Aim of the task: Output the lines of the records below exactly, beginning at their first line and ending at the line with "for destination host $d_u$."; include no pictures.

======== Records

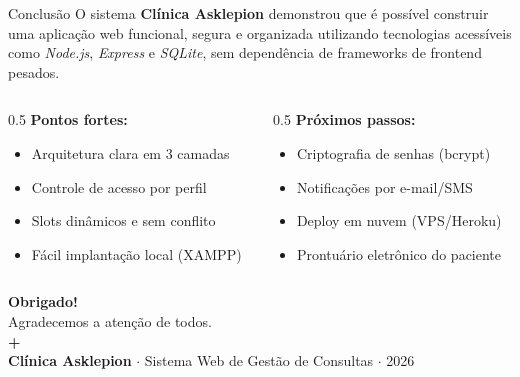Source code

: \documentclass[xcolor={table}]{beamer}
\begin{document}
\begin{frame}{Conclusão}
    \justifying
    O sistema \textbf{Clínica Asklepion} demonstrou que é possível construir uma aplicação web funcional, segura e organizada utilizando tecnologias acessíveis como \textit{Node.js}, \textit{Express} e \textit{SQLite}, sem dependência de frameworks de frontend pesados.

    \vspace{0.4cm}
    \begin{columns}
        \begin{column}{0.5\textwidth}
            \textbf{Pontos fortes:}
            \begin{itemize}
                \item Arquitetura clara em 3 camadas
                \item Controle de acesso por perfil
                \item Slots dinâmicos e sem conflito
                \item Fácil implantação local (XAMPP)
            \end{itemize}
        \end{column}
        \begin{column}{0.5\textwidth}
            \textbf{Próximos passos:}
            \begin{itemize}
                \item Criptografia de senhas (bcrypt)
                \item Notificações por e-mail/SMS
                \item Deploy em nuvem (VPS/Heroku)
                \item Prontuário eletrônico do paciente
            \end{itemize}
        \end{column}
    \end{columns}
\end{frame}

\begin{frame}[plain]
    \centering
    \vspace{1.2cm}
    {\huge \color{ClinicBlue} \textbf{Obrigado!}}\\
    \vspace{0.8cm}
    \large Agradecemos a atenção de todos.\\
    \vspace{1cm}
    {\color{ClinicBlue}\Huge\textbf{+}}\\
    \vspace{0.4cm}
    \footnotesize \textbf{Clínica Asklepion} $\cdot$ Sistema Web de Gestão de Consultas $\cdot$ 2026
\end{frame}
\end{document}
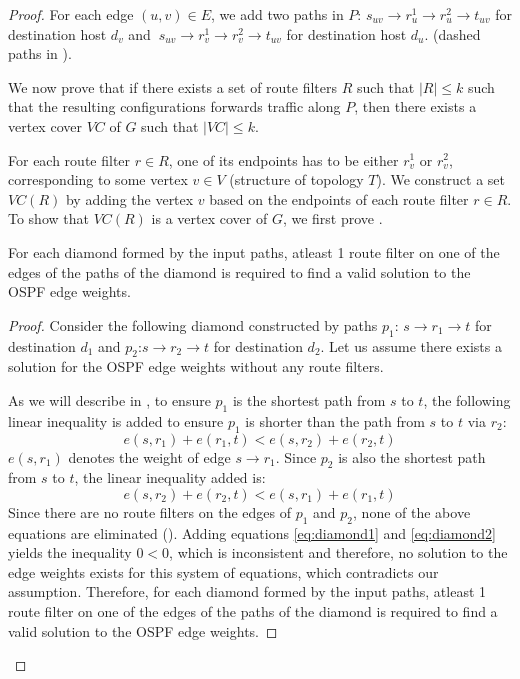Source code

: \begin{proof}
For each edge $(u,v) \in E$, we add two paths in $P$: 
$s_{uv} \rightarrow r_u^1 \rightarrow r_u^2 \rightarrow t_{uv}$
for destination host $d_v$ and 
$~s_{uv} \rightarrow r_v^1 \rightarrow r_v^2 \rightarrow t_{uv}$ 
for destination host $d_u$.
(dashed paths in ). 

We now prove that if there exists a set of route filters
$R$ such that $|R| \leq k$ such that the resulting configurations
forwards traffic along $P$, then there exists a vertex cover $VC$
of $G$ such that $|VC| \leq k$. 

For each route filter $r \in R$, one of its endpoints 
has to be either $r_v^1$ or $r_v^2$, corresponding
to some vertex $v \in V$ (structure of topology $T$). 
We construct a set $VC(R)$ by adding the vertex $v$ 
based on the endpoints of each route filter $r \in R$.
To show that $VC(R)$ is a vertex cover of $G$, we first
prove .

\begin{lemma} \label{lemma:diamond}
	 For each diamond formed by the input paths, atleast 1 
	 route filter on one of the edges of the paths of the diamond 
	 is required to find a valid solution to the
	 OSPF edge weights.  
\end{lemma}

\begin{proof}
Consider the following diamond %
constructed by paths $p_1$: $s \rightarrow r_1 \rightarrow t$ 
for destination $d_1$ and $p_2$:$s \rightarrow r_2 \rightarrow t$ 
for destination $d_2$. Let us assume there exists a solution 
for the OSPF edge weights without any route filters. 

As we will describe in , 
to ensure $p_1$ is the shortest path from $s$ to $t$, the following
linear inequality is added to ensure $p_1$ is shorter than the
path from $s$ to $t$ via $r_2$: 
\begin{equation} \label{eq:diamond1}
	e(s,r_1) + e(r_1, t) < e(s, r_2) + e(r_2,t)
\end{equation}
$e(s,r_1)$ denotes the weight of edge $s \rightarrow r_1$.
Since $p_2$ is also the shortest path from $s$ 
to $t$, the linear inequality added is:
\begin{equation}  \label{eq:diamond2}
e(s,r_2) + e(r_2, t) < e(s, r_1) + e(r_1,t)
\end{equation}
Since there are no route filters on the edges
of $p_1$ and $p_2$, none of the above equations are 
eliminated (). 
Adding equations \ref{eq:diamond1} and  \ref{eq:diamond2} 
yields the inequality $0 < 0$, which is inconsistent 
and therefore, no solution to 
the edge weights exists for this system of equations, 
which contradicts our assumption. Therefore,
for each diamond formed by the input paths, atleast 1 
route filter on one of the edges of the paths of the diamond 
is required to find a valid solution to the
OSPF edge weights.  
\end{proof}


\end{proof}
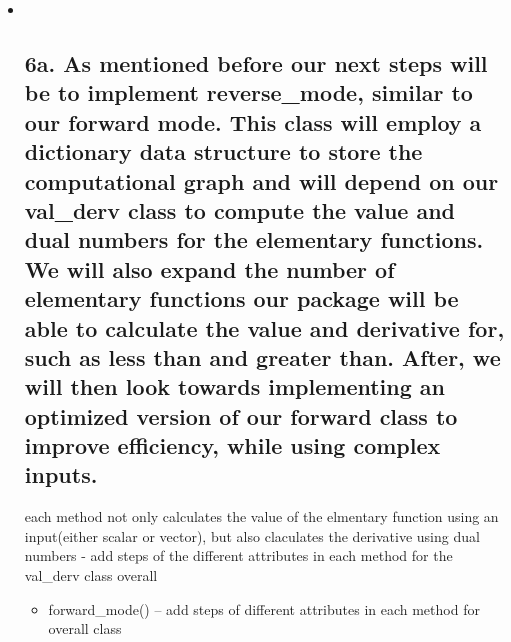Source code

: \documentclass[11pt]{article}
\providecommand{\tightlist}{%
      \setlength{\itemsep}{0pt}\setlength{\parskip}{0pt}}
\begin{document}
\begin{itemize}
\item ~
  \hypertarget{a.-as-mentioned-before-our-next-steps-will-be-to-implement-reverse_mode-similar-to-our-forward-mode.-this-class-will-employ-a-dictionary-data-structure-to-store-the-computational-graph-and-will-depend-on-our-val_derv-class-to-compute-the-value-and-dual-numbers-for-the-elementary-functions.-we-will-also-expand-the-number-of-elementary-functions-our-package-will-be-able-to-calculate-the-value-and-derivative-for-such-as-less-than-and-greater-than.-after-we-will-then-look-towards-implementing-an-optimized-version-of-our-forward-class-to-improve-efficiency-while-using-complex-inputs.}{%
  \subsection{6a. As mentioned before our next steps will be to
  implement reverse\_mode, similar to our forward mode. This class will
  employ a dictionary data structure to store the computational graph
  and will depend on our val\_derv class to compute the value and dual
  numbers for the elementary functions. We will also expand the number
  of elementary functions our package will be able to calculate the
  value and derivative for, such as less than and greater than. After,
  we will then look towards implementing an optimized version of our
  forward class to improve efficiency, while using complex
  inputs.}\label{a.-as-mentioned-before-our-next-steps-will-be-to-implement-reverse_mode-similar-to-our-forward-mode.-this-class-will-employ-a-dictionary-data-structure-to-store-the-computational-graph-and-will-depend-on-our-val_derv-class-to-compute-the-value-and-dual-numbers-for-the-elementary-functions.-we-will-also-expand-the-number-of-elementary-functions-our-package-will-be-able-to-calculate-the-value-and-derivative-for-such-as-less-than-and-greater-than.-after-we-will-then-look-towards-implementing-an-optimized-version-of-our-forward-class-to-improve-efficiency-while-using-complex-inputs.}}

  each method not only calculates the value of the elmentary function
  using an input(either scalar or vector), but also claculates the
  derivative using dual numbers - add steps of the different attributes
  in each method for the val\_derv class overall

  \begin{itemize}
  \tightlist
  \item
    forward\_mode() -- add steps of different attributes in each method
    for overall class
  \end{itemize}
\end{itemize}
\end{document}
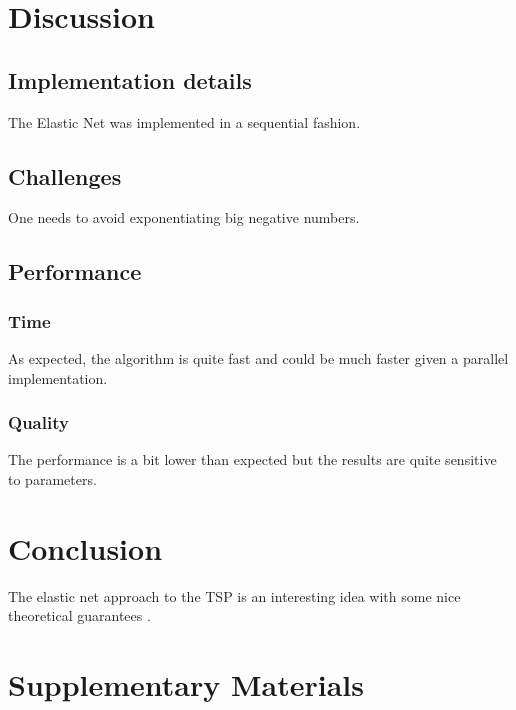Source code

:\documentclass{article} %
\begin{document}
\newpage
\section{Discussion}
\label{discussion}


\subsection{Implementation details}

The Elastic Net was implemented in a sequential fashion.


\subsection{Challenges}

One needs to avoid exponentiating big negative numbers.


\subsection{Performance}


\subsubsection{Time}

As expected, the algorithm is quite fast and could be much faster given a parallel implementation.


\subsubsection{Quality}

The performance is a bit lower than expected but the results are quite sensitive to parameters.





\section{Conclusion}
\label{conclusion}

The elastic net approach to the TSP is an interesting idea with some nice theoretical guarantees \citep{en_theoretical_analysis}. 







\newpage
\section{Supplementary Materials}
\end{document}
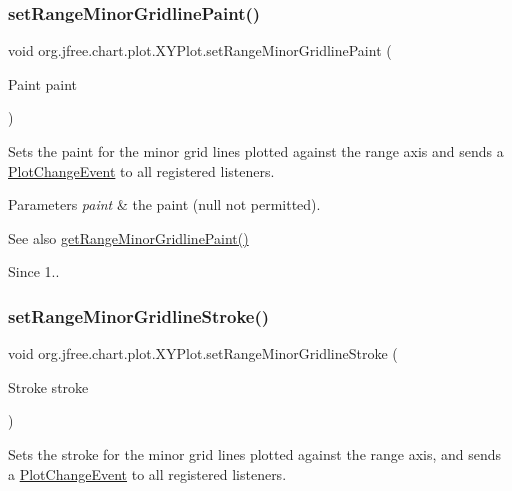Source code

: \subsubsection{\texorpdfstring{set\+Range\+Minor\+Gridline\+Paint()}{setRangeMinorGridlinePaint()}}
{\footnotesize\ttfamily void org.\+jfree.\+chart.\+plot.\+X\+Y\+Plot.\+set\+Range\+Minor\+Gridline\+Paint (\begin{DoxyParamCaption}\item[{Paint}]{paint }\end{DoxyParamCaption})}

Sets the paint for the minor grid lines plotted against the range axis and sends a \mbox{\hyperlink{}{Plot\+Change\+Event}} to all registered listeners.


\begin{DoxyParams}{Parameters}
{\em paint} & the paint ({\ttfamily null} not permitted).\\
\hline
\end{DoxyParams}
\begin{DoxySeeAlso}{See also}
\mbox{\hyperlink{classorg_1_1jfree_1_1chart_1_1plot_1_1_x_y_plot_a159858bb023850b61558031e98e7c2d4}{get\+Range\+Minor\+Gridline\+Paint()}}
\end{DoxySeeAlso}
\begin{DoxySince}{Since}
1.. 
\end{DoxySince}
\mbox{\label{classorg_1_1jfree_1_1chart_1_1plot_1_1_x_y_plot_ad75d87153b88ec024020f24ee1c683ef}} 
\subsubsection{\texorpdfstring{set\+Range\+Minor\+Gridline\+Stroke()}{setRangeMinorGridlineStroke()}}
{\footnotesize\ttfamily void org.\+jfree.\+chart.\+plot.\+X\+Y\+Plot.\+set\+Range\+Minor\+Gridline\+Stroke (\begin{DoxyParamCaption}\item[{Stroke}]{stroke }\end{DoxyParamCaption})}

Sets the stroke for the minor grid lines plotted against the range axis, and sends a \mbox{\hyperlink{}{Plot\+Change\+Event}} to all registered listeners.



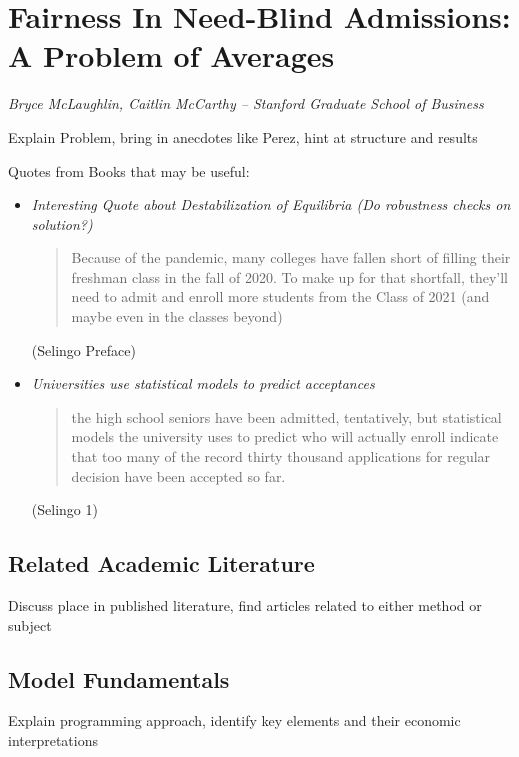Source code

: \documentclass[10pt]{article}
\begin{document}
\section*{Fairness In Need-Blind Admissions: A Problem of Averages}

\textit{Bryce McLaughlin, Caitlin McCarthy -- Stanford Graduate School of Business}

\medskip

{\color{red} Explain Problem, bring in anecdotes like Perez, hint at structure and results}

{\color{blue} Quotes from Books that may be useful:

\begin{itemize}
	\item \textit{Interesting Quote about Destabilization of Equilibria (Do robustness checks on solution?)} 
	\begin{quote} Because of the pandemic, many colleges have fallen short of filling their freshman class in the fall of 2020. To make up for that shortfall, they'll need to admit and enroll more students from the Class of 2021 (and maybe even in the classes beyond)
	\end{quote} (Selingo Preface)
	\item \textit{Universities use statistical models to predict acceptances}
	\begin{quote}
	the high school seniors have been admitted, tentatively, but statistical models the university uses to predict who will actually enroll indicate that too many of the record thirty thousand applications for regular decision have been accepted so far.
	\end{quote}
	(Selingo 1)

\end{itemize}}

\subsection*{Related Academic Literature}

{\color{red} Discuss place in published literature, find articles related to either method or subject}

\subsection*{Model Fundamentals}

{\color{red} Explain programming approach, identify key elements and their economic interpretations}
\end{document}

================

Result of this task:
Source code

: \documentclass[xcolor={table}]{beamer}
\begin{document}
\begin{frame}{Conclusão}
    \justifying
    O sistema \textbf{Clínica Asklepion} demonstrou que é possível construir uma aplicação web funcional, segura e organizada utilizando tecnologias acessíveis como \textit{Node.js}, \textit{Express} e \textit{SQLite}, sem dependência de frameworks de frontend pesados.

    \vspace{0.4cm}
    \begin{columns}
        \begin{column}{0.5\textwidth}
            \textbf{Pontos fortes:}
            \begin{itemize}
                \item Arquitetura clara em 3 camadas
                \item Controle de acesso por perfil
                \item Slots dinâmicos e sem conflito
                \item Fácil implantação local (XAMPP)
            \end{itemize}
        \end{column}
        \begin{column}{0.5\textwidth}
            \textbf{Próximos passos:}
            \begin{itemize}
                \item Criptografia de senhas (bcrypt)
                \item Notificações por e-mail/SMS
                \item Deploy em nuvem (VPS/Heroku)
                \item Prontuário eletrônico do paciente
            \end{itemize}
        \end{column}
    \end{columns}
\end{frame}

\begin{frame}[plain]
    \centering
    \vspace{1.2cm}
    {\huge \color{ClinicBlue} \textbf{Obrigado!}}\\
    \vspace{0.8cm}
    \large Agradecemos a atenção de todos.\\
    \vspace{1cm}
    {\color{ClinicBlue}\Huge\textbf{+}}\\
    \vspace{0.4cm}
    \footnotesize \textbf{Clínica Asklepion} $\cdot$ Sistema Web de Gestão de Consultas $\cdot$ 2026
\end{frame}
\end{document}
Source code

: \begin{proof}
For each edge $(u,v) \in E$, we add two paths in $P$: 
$s_{uv} \rightarrow r_u^1 \rightarrow r_u^2 \rightarrow t_{uv}$
for destination host $d_v$ and 
$~s_{uv} \rightarrow r_v^1 \rightarrow r_v^2 \rightarrow t_{uv}$ 
for destination host $d_u$.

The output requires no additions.